一方、スライダー120が第1摺動面SPにおける第2の区間R2への移動に移ると、第1摺動面SPの中央部分に凸条が形成されない領域が存在するため、第2摺動面TPのうち第2の区間R2を移動する面と第1摺動面SPとの隙間は比較例に対して広くなる。また、第2摺動面TPとの間の隙間が相当に広くなった領域が多くなる。そして、スライダー120が挿入方向D2へ移動し、スライダー120の挿入方向D2側の端部120tの第2の区間R2側への移動量が多くなるにつれて、第1摺動面SPと第2摺動面TPとの間で広い隙間を有して対向する面積領域が徐々に多くなる。また、対向面積が小さい領域が徐々に多くなる。

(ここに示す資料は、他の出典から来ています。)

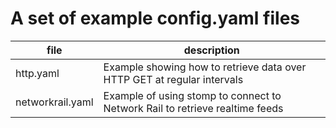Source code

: # A set of example config.yaml files

file | description
---  | ----------
http.yaml | Example showing how to retrieve data over HTTP GET at regular intervals
networkrail.yaml | Example of using stomp to connect to Network Rail to retrieve realtime feeds
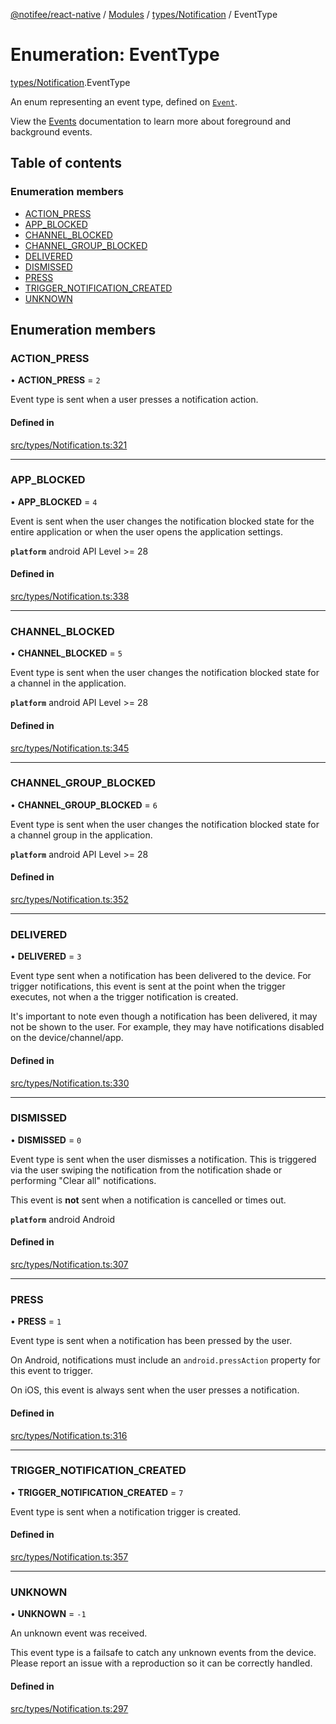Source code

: [@notifee/react-native](../README.md) / [Modules](../modules.md) / [types/Notification](../modules/types_Notification.md) / EventType

# Enumeration: EventType

[types/Notification](../modules/types_Notification.md).EventType

An enum representing an event type, defined on [`Event`](/react-native/reference/event).

View the [Events](/react-native/docs/events) documentation to learn more about foreground and
background events.

## Table of contents

### Enumeration members

- [ACTION\_PRESS](types_Notification.EventType.md#action_press)
- [APP\_BLOCKED](types_Notification.EventType.md#app_blocked)
- [CHANNEL\_BLOCKED](types_Notification.EventType.md#channel_blocked)
- [CHANNEL\_GROUP\_BLOCKED](types_Notification.EventType.md#channel_group_blocked)
- [DELIVERED](types_Notification.EventType.md#delivered)
- [DISMISSED](types_Notification.EventType.md#dismissed)
- [PRESS](types_Notification.EventType.md#press)
- [TRIGGER\_NOTIFICATION\_CREATED](types_Notification.EventType.md#trigger_notification_created)
- [UNKNOWN](types_Notification.EventType.md#unknown)

## Enumeration members

### ACTION\_PRESS

• **ACTION\_PRESS** = `2`

Event type is sent when a user presses a notification action.

#### Defined in

[src/types/Notification.ts:321](https://github.com/notifee/react-native-notifee/blob/ee86b51/src/types/Notification.ts#L321)

___

### APP\_BLOCKED

• **APP\_BLOCKED** = `4`

Event is sent when the user changes the notification blocked state for the entire application or
when the user opens the application settings.

**`platform`** android API Level >= 28

#### Defined in

[src/types/Notification.ts:338](https://github.com/notifee/react-native-notifee/blob/ee86b51/src/types/Notification.ts#L338)

___

### CHANNEL\_BLOCKED

• **CHANNEL\_BLOCKED** = `5`

Event type is sent when the user changes the notification blocked state for a channel in the application.

**`platform`** android API Level >= 28

#### Defined in

[src/types/Notification.ts:345](https://github.com/notifee/react-native-notifee/blob/ee86b51/src/types/Notification.ts#L345)

___

### CHANNEL\_GROUP\_BLOCKED

• **CHANNEL\_GROUP\_BLOCKED** = `6`

Event type is sent when the user changes the notification blocked state for a channel group in the application.

**`platform`** android API Level >= 28

#### Defined in

[src/types/Notification.ts:352](https://github.com/notifee/react-native-notifee/blob/ee86b51/src/types/Notification.ts#L352)

___

### DELIVERED

• **DELIVERED** = `3`

Event type sent when a notification has been delivered to the device. For trigger notifications,
this event is sent at the point when the trigger executes, not when a the trigger notification is created.

It's important to note even though a notification has been delivered, it may not be shown to the
user. For example, they may have notifications disabled on the device/channel/app.

#### Defined in

[src/types/Notification.ts:330](https://github.com/notifee/react-native-notifee/blob/ee86b51/src/types/Notification.ts#L330)

___

### DISMISSED

• **DISMISSED** = `0`

Event type is sent when the user dismisses a notification. This is triggered via the user swiping
the notification from the notification shade or performing "Clear all" notifications.

This event is **not** sent when a notification is cancelled or times out.

**`platform`** android Android

#### Defined in

[src/types/Notification.ts:307](https://github.com/notifee/react-native-notifee/blob/ee86b51/src/types/Notification.ts#L307)

___

### PRESS

• **PRESS** = `1`

Event type is sent when a notification has been pressed by the user.

On Android, notifications must include an `android.pressAction` property for this event to trigger.

On iOS, this event is always sent when the user presses a notification.

#### Defined in

[src/types/Notification.ts:316](https://github.com/notifee/react-native-notifee/blob/ee86b51/src/types/Notification.ts#L316)

___

### TRIGGER\_NOTIFICATION\_CREATED

• **TRIGGER\_NOTIFICATION\_CREATED** = `7`

Event type is sent when a notification trigger is created.

#### Defined in

[src/types/Notification.ts:357](https://github.com/notifee/react-native-notifee/blob/ee86b51/src/types/Notification.ts#L357)

___

### UNKNOWN

• **UNKNOWN** = `-1`

An unknown event was received.

This event type is a failsafe to catch any unknown events from the device. Please
report an issue with a reproduction so it can be correctly handled.

#### Defined in

[src/types/Notification.ts:297](https://github.com/notifee/react-native-notifee/blob/ee86b51/src/types/Notification.ts#L297)
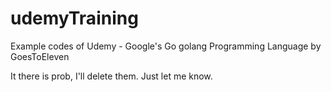# udemyTraining

Example codes of Udemy - Google's Go golang Programming Language by GoesToEleven

It there is prob, I'll delete them.  Just let me know.
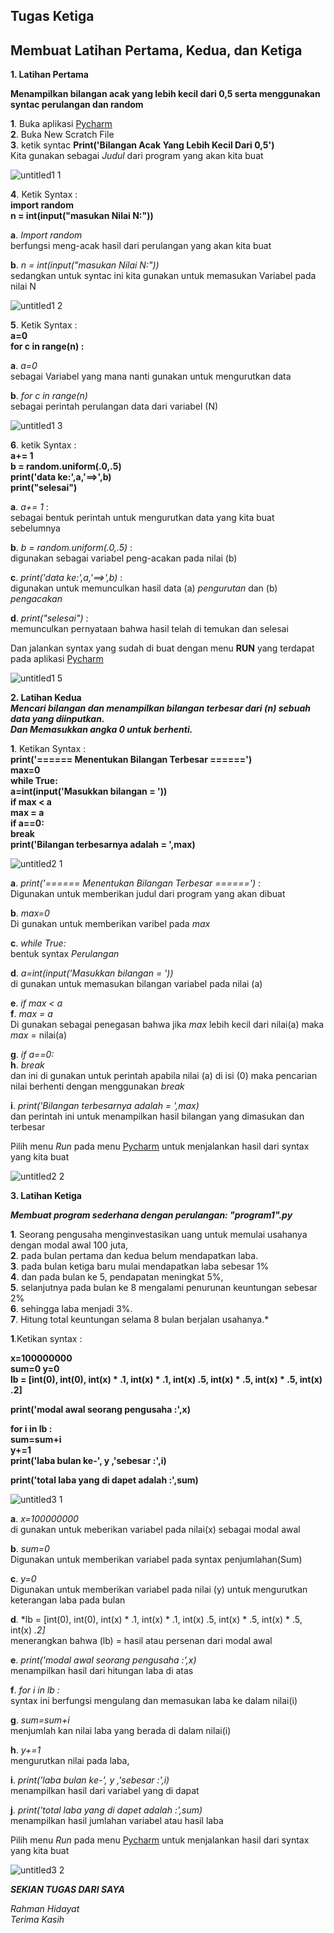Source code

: ## Tugas Ketiga                                                                                                                                    

## Membuat Latihan Pertama, Kedua, dan Ketiga

**1. Latihan Pertama**                                                                                                                                

**Menampilkan bilangan acak yang lebih kecil dari 0,5 serta menggunakan syntac perulangan dan random**                                                                                                                           

**1**. Buka aplikasi [Pycharm](https://www.jetbrains.com/pycharm/)                                                              
**2**. Buka New Scratch File                                                                                                    
**3**. ketik syntac **Print('Bilangan Acak Yang Lebih Kecil Dari 0,5')**                                                        
Kita gunakan sebagai *Judul* dari program yang akan kita buat

![untitled1 1](https://user-images.githubusercontent.com/46746119/53140226-a92f0480-35be-11e9-9dcc-1a68a9f9e63f.jpg)

**4**. Ketik Syntax :                                                                                                                                      
   **import random**                                                                                                                                                                                                                                           
   **n = int(input("masukan Nilai N:"))**                                                                                         

   **a**. *Import random*																									                                                      
   berfungsi meng-acak hasil dari perulangan yang akan kita buat                                                               

   **b**. *n = int(input("masukan Nilai N:"))*														                                                      
   sedangkan untuk syntac ini kita gunakan untuk memasukan Variabel  		pada nilai N

![untitled1 2](https://user-images.githubusercontent.com/46746119/53140227-a9c79b00-35be-11e9-9930-60338d0cefd2.jpg)

**5**. Ketik Syntax :                                                                                                                                                    
   **a=0**                                                                                                                                      
   **for c in range(n) :**                                                                                                                                                                                                                                                  
   
   **a**. *a=0*																												                                                          
   sebagai Variabel yang mana nanti gunakan untuk mengurutkan data
   
   **b**. *for c in range(n)*																								                                                    
   sebagai perintah perulangan data dari variabel (N)
   
![untitled1 3](https://user-images.githubusercontent.com/46746119/53140228-a9c79b00-35be-11e9-96b9-a1d43ec07484.jpg)

**6**. ketik Syntax :                                                                                                                               
   **a+= 1**                                                                                                                                                                                                                                                                                                                     
    **b = random.uniform(.0,.5)**                                                                                                                     
    **print('data ke:',a,'==>',b)**                                                                                                                
**print("selesai")**                                                                                                                               

**a**. *a+= 1* :															                                                                                  
sebagai bentuk perintah untuk mengurutkan data yang kita buat sebelumnya							

**b**. *b = random.uniform(.0,.5)* :													                                                                  
digunakan sebagai variabel peng-acakan pada nilai (b)										

**c**. *print('data ke:',a,'==>',b)* :											                                                                    
digunakan untuk memunculkan hasil data (a) *pengurutan* dan (b) *pengacakan*							

**d**. *print("selesai")* :													                                                                            
memunculkan pernyataan bahwa hasil telah di temukan dan selesai									                                                             

Dan jalankan syntax yang sudah di buat dengan menu **RUN** yang terdapat pada aplikasi [Pycharm](https://www.jetbrains.com/pycharm/)

![untitled1 5](https://user-images.githubusercontent.com/46746119/53140232-aa603180-35be-11e9-927f-26d4f4316a26.jpg)

**2. Latihan Kedua**                                                                                                                                                                                                                                                                       
***Mencari bilangan dan menampilkan bilangan terbesar dari (n) sebuah data yang diinputkan.***                                                                                
***Dan Memasukkan angka 0 untuk berhenti.***                                                                                                             

**1**. Ketikan Syntax :                                                                                                                                                                                                                                                                   
**print('====== Menentukan Bilangan Terbesar ======')**                                                                                                           
**max=0**                                                                                                                                             
**while True:**                                                                                                                                       
**a=int(input('Masukkan bilangan = '))**                                                                                                           
   **if max < a**                                                                                                                                                                                                                                                                                            
  **max = a**                                                                                                                                           
  **if a==0:**                                                                                                                                          
  **break**                                                                                                                                                                                                                                                                        
**print('Bilangan terbesarnya adalah = ',max)**  

![untitled2 1](https://user-images.githubusercontent.com/46746119/53140234-aaf8c800-35be-11e9-8685-f41bc40628cb.jpg)

**a**. *print('====== Menentukan Bilangan Terbesar ======')* :                                                                                    
Digunakan untuk memberikan judul dari program yang akan dibuat                                                                                        

**b**. *max=0*                                                                                                                                       
Di gunakan untuk memberikan varibel pada *max*                                                                                               

**c**. *while True:*                                                                                                                                 
bentuk syntax *Perulangan*                                                                                                                                  

**d**. *a=int(input('Masukkan bilangan = '))*                                                                                                             
di gunakan untuk memasukan bilangan variabel pada nilai (a)                                                                                           

**e**. *if max < a*                                                                                                                                                                                                                                                                                                                                                                                                                                 
**f**. *max = a*                                                                                                                                     
Di gunakan sebagai penegasan bahwa jika *max* lebih kecil dari nilai(a) maka *max* = nilai(a)                                                      

**g**. *if a==0:*                                                                                                                                                                                                                                                                              
**h**. *break*                                                                                                                                       
dan ini di gunakan untuk perintah apabila nilai (a) di isi (0) maka pencarian nilai berhenti dengan menggunakan *break*                

**i**. *print('Bilangan terbesarnya adalah = ',max)*                                                                                                    
dan perintah ini untuk menampilkan hasil bilangan yang dimasukan dan terbesar                                                                      



Pilih menu *Run* pada menu [Pycharm](https://www.jetbrains.com/pycharm/) untuk menjalankan hasil dari syntax yang kita buat                  

![untitled2 2](https://user-images.githubusercontent.com/46746119/53140236-aaf8c800-35be-11e9-9260-2a440d9ad99b.jpg)

**3. Latihan Ketiga**														

***Membuat program sederhana dengan perulangan: "program1".py***	

**1**. Seorang pengusaha menginvestasikan uang untuk memulai usahanya dengan modal awal 100 juta,						                    
**2**. pada bulan pertama dan kedua belum mendapatkan laba.						                                                          
**3**. pada bulan ketiga baru mulai mendapatkan laba sebesar 1%				                                                          
**4**. dan pada bulan ke 5, pendapatan meningkat 5%,									                                                          
**5**. selanjutnya pada bulan ke 8 mengalami penurunan keuntungan sebesar 2%																						        
**6**. sehingga laba menjadi 3%.																			
**7**. Hitung total keuntungan selama 8 bulan berjalan usahanya.*	

**1**.Ketikan syntax :														 

**x=100000000**																												
**sum=0 y=0**															 														
**lb = [int(0), int(0), int(x) * .1, int(x) * .1, int(x) .5, int(x) * .5, int(x) * .5, int(x) .2]**				

**print('modal awal seorang pengusaha :',x)**											

**for i in lb :															 
sum=sum+i															 
y+=1																 
print('laba bulan ke-', y ,'sebesar :',i)**											

**print('total laba yang di dapet adalah :',sum)**										

![untitled3 1](https://user-images.githubusercontent.com/46746119/53223519-2ed8b000-36a4-11e9-9ccf-7d5bf0af7874.jpg)

**a**. *x=100000000*																									                                                          
di gunakan untuk meberikan variabel pada nilai(x) sebagai modal awal

**b**. *sum=0*																												                                                          
Digunakan untuk memberikan variabel pada syntax penjumlahan(Sum)

**c**. *y=0*																													                                                          
Digunakan untuk memberikan variabel pada nilai (y) untuk mengurutkan keterangan laba pada bulan

**d**. *lb = [int(0), int(0), int(x) * .1, int(x) * .1, int(x) .5, int(x) * .5, int(x) * .5, int(x) *.2]*					            
menerangkan bahwa (lb) = hasil atau persenan dari modal awal

**e**. *print('modal awal seorang pengusaha :',x)*										                                                           
menampilkan hasil dari hitungan laba di atas

**f**. *for i in lb :*																								                                                          
syntax ini berfungsi mengulang dan memasukan laba ke dalam nilai(i)

**g**. *sum=sum+i* 																										                                                          
menjumlah kan nilai laba yang berada di dalam nilai(i)

**h**. *y+=1* 																												                                                          
mengurutkan nilai pada laba,

**i**. *print('laba bulan ke-', y ,'sebesar :',i)* 										                                                          
menampilkan hasil dari variabel yang di dapat

**j**. *print('total laba yang di dapet adalah :',sum)*								                                                          
menampilkan hasil jumlahan variabel atau hasil laba



Pilih menu *Run* pada menu [Pycharm](https://www.jetbrains.com/pycharm/) untuk menjalankan hasil dari syntax yang kita buat

![untitled3 2](https://user-images.githubusercontent.com/46746119/53223520-2ed8b000-36a4-11e9-8b3a-2d50808f6efd.jpg)

***SEKIAN TUGAS DARI SAYA***

*Rahman Hidayat*                                                                                                                
*Terima Kasih*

この結果、スライダー120の第2の区間R2における移動において第1摺動面SPの両端に形成された凸条110Hによってスライダー120を安定して摺動させることができるので、ダンパー機構が発生するダンパー力を比較例に対して安定して小さくすることができる。このような工夫によって、図6(b)に示したようなダンパー力DFhを発生させることができる。
上記説明した各実施形態によれば、以下の効果を得ることができる。
(1)ストッパー140によって用紙Pの移動が停止された後のダンパー装置100のダンパー力を小さくすることができる。したがって、ストッパー140は、用紙Pの移動を停止させた後、解除位置まで速く回転して移動することができる。この結果、給送動作を開始するまでの時間を早くすることができるので、給送動作へ移行するまでの待ち時間が長くならないように抑制することができる。
(2)凹条110Lと凸条120H、凸条110Hと凹条120Lとがそれぞれ対向することによって第1摺動面SPと第2摺動面TPとが対向する表面積を多くすることができる。従って、ストッパー140が用紙Pの移動を停止させるまでの間、ダンパー装置100のダンパー力を大きくすることができる。この結果、ストッパー140は、この大きなダンパー力によって、用紙Pの移動を確実に規制することができる。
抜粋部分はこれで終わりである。